• Description of the task:
Would you please return the lines of the entries below starting at the line that has "original | correction |" and ending at the line that has "#### Gradient descent with momentum", both included, exactly as they are?

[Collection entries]
== Segment start ==

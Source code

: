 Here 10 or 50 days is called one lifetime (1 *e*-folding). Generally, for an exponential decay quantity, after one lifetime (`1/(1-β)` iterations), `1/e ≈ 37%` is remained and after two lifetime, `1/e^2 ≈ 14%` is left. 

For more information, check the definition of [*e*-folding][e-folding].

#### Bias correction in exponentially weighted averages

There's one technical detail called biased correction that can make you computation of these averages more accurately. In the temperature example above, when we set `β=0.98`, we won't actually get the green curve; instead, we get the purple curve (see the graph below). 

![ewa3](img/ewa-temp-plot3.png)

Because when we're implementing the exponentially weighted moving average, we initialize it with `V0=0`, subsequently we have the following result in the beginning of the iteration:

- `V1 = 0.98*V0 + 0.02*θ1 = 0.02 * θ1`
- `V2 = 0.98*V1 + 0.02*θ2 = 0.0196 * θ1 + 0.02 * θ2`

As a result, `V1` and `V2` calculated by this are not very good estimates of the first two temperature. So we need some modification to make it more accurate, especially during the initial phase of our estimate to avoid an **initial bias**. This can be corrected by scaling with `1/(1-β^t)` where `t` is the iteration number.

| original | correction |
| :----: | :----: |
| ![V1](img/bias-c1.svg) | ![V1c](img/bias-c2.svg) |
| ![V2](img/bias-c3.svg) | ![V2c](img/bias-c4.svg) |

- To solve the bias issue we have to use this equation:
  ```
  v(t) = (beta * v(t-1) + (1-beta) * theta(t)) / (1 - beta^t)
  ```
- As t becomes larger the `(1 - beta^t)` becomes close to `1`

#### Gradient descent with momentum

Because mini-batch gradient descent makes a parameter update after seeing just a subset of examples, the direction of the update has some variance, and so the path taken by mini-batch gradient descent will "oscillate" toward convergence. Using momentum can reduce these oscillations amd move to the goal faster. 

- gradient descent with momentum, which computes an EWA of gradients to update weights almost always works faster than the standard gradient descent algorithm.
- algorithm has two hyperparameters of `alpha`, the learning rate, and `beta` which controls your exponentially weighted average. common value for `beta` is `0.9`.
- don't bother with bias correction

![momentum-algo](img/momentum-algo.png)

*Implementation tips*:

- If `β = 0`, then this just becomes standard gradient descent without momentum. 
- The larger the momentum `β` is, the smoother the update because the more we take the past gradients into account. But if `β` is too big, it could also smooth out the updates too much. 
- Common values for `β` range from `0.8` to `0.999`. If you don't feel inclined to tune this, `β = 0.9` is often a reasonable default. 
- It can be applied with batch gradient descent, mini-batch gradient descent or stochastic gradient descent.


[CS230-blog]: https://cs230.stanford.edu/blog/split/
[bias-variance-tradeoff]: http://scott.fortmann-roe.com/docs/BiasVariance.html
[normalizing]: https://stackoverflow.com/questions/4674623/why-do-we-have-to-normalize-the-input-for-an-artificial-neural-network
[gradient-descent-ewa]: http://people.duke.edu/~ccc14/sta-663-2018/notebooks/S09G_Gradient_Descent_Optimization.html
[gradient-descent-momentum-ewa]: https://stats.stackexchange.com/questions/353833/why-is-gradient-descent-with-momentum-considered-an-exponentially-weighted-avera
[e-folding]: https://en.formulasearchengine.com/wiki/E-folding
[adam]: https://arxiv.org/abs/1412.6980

== Segment end ==

• Written answer:
| original | correction |
| :----: | :----: |
| ![V1](img/bias-c1.svg) | ![V1c](img/bias-c2.svg) |
| ![V2](img/bias-c3.svg) | ![V2c](img/bias-c4.svg) |

- To solve the bias issue we have to use this equation:
  ```
  v(t) = (beta * v(t-1) + (1-beta) * theta(t)) / (1 - beta^t)
  ```
- As t becomes larger the `(1 - beta^t)` becomes close to `1`

#### Gradient descent with momentum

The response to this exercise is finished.